12) lib._boot and lib.args

lib._boot usage:

  • resolveRoot(explicit):
    • root resolution order: explicit -> globalThis -> window -> global
  • install(opts):
    • writes normalized environment metadata to lib._env
    • returns the installed lib._env object

lib.args usage:

function f() {
  return lib.args.parse(arguments, { enabled: true }, {
    parms: "name count",
    req: "name",
    pop: 1
  });
}
  • parse(args, def, opts):
    • maps positional args to named keys
    • optional trailing-object pop/merge behavior
    • returns undefined when required keys are missing
  • slice(args, start, end):
    • converts/slices arguments-like input into real array
  • isArguments(item):
    • robust arguments-object check

13) lib.utils (cross-module compatibility surface)

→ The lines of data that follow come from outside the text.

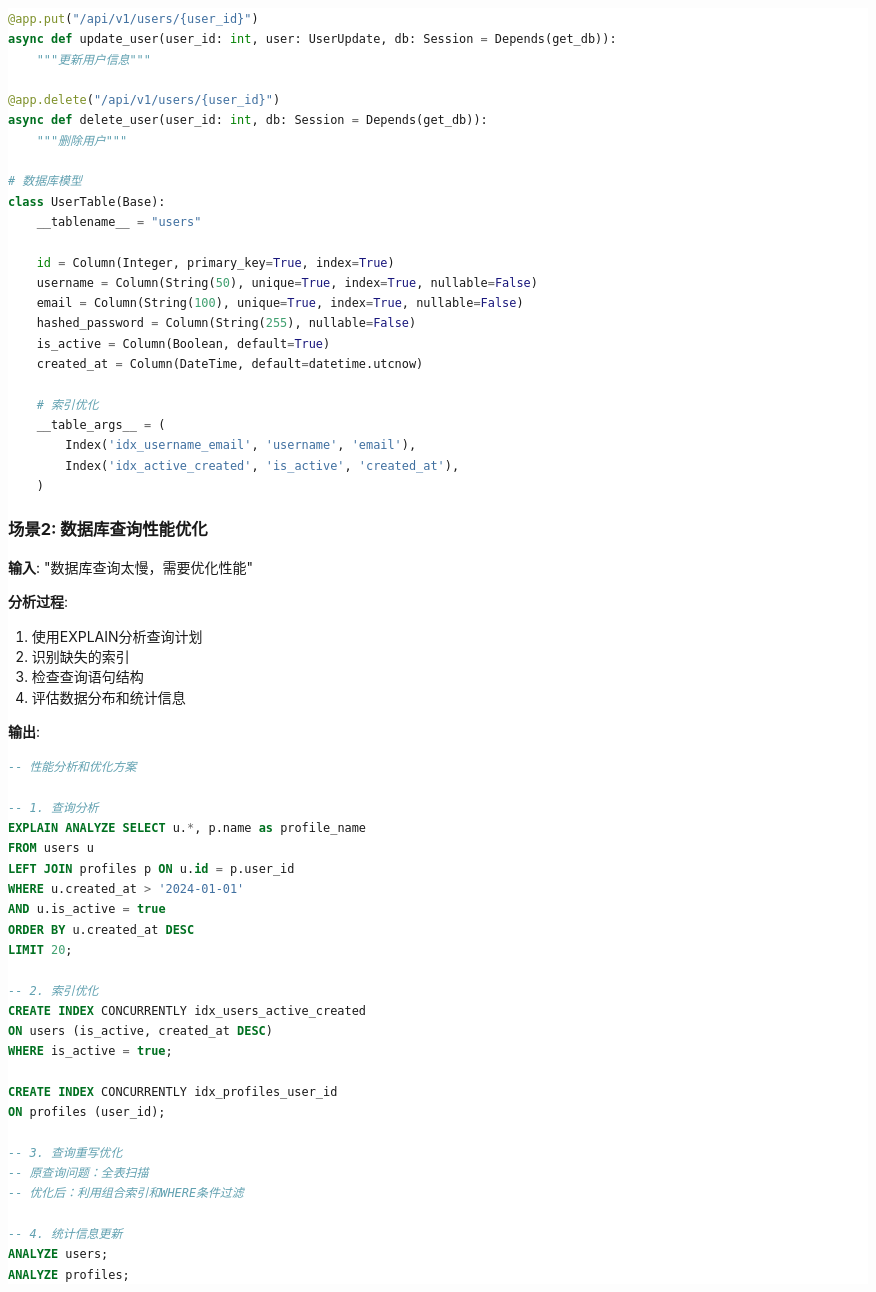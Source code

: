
 ```python
@app.put("/api/v1/users/{user_id}")  
async def update_user(user_id: int, user: UserUpdate, db: Session = Depends(get_db)):
    """更新用户信息"""

@app.delete("/api/v1/users/{user_id}")
async def delete_user(user_id: int, db: Session = Depends(get_db)):
    """删除用户"""

# 数据库模型
class UserTable(Base):
    __tablename__ = "users"
    
    id = Column(Integer, primary_key=True, index=True)
    username = Column(String(50), unique=True, index=True, nullable=False)
    email = Column(String(100), unique=True, index=True, nullable=False)
    hashed_password = Column(String(255), nullable=False)
    is_active = Column(Boolean, default=True)
    created_at = Column(DateTime, default=datetime.utcnow)
    
    # 索引优化
    __table_args__ = (
        Index('idx_username_email', 'username', 'email'),
        Index('idx_active_created', 'is_active', 'created_at'),
    )
```

### 场景2: 数据库查询性能优化
**输入**: "数据库查询太慢，需要优化性能"

**分析过程**:
1. 使用EXPLAIN分析查询计划
2. 识别缺失的索引
3. 检查查询语句结构
4. 评估数据分布和统计信息

**输出**:
```sql
-- 性能分析和优化方案

-- 1. 查询分析
EXPLAIN ANALYZE SELECT u.*, p.name as profile_name 
FROM users u 
LEFT JOIN profiles p ON u.id = p.user_id 
WHERE u.created_at > '2024-01-01' 
AND u.is_active = true 
ORDER BY u.created_at DESC 
LIMIT 20;

-- 2. 索引优化
CREATE INDEX CONCURRENTLY idx_users_active_created 
ON users (is_active, created_at DESC) 
WHERE is_active = true;

CREATE INDEX CONCURRENTLY idx_profiles_user_id 
ON profiles (user_id);

-- 3. 查询重写优化
-- 原查询问题：全表扫描
-- 优化后：利用组合索引和WHERE条件过滤

-- 4. 统计信息更新
ANALYZE users;
ANALYZE profiles;

```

lib.utils provides two categories:

  1. direct helpers (isScalar, baseType, isEmpty, linkType, clamp, toNumber)
  2. alias passthroughs to other namespaces (isArray, toArray, toHash, toString, etc.)

Use lib.utils when you want a stable cross-module façade without importing individual helper namespaces directly.


Environment Requirements

Minimum runtime assumptions:

  • ES module-capable JavaScript runtime
  • root resolution capability via one of: globalThis, window, global

Additional requirements by namespace:

  • DOM operations (lib.dom, lib.dom.create, lib.dom.append) require browser-like DOM APIs (document, Element, etc.)
  • lib._http requires XMLHttpRequest on resolved runtime root

Error and Throw Behavior

Public calls may throw in these cases:

  • init() lifecycle guard violations and bootstrap failures
  • lib.require.all / lib.require.service when required targets are missing and die behavior is enabled (default)
  • lib._http.get / lib._http.request when XMLHttpRequest is unavailable
  • DOM-API-dependent calls when required DOM globals are absent in the runtime

Most scalar/hash/array/boolean/string utility functions are designed to avoid throwing and instead normalize or return fallback values.


Explicit Non-Guarantees

m7-js-lib does not guarantee:

  • non-singleton instantiation support
  • cross-bundle singleton unification when duplicate package copies are loaded
  • stable internal/private implementation details
  • behavior for undocumented options or unlisted internal helpers

Forward Compatibility

Future versions may:

  • add namespaces and functions
  • add optional parameters to existing functions
  • expand helper behavior where existing guarantees are preserved

Existing contract semantics defined above will not be weakened.


Contract Navigation


Philosophy

Normalize early. Keep call sites linear. Preserve readability.